## What is needed
Among the lines below, some may hold the word "avec"; state how many do, giving only the number.

[Stored data entries]
· · · · · · ·
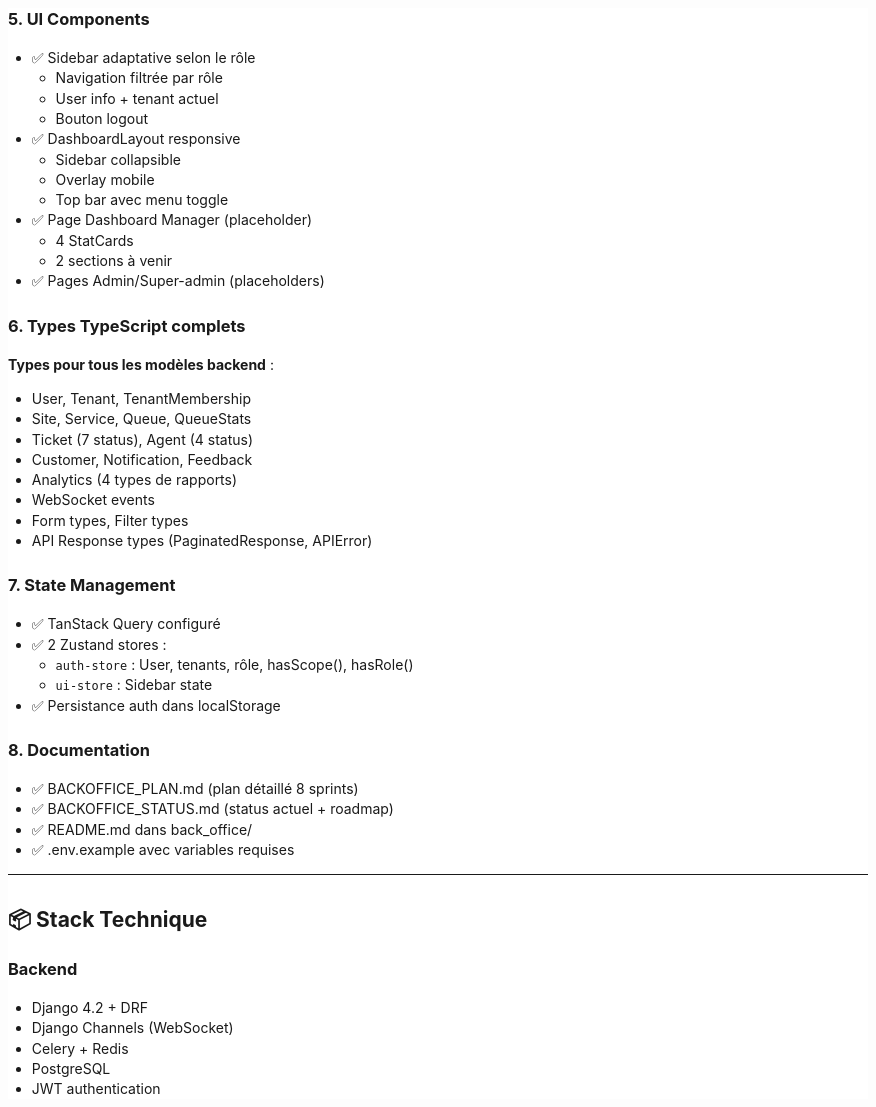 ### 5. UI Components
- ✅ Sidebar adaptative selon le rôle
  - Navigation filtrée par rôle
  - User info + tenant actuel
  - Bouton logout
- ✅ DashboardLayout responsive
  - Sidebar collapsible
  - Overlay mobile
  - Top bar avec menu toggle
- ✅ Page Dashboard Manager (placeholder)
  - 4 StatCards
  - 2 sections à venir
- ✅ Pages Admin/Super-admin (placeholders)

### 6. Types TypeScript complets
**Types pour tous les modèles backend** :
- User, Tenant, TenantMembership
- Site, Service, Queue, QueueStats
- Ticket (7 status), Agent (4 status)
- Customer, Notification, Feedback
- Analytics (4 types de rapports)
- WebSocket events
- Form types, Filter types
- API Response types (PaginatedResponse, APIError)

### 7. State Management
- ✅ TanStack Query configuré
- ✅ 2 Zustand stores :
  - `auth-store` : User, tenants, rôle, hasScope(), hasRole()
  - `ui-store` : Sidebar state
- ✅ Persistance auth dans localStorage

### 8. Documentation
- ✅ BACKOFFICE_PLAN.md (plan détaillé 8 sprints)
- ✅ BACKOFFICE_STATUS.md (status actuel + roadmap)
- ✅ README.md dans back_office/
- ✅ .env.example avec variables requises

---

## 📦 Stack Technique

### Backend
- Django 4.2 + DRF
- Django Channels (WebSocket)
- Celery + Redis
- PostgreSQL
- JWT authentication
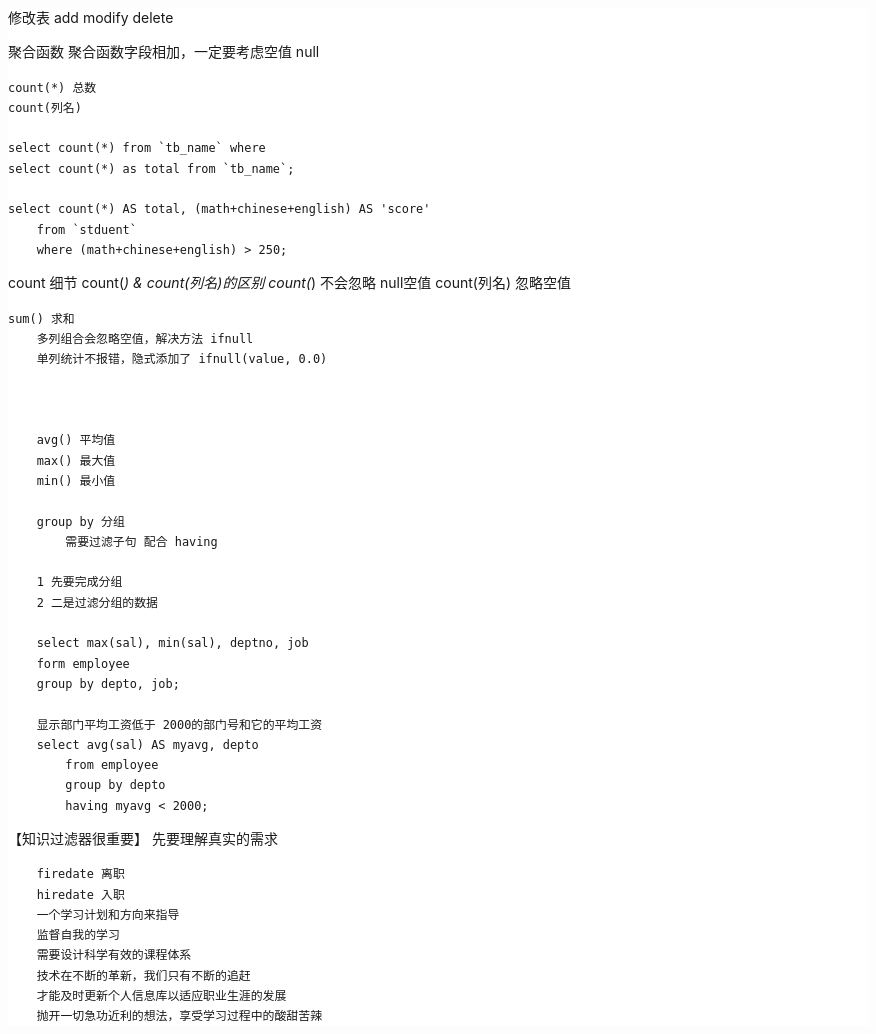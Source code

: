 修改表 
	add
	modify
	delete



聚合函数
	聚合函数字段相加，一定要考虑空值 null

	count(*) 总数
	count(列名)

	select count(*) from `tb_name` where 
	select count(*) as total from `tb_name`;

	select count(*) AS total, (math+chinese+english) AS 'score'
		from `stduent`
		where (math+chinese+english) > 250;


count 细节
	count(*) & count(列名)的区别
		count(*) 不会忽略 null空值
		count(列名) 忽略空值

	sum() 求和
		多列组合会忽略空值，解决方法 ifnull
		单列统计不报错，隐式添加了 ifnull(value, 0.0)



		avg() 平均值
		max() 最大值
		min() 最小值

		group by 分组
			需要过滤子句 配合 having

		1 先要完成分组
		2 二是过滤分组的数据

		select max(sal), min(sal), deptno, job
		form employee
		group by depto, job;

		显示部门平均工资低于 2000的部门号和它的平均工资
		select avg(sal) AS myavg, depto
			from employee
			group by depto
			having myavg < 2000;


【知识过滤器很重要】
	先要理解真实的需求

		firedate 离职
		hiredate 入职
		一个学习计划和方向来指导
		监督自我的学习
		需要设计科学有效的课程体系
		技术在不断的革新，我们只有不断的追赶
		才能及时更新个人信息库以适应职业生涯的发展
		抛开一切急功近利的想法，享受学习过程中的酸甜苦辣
· · · · · · ·
## Result of the task
2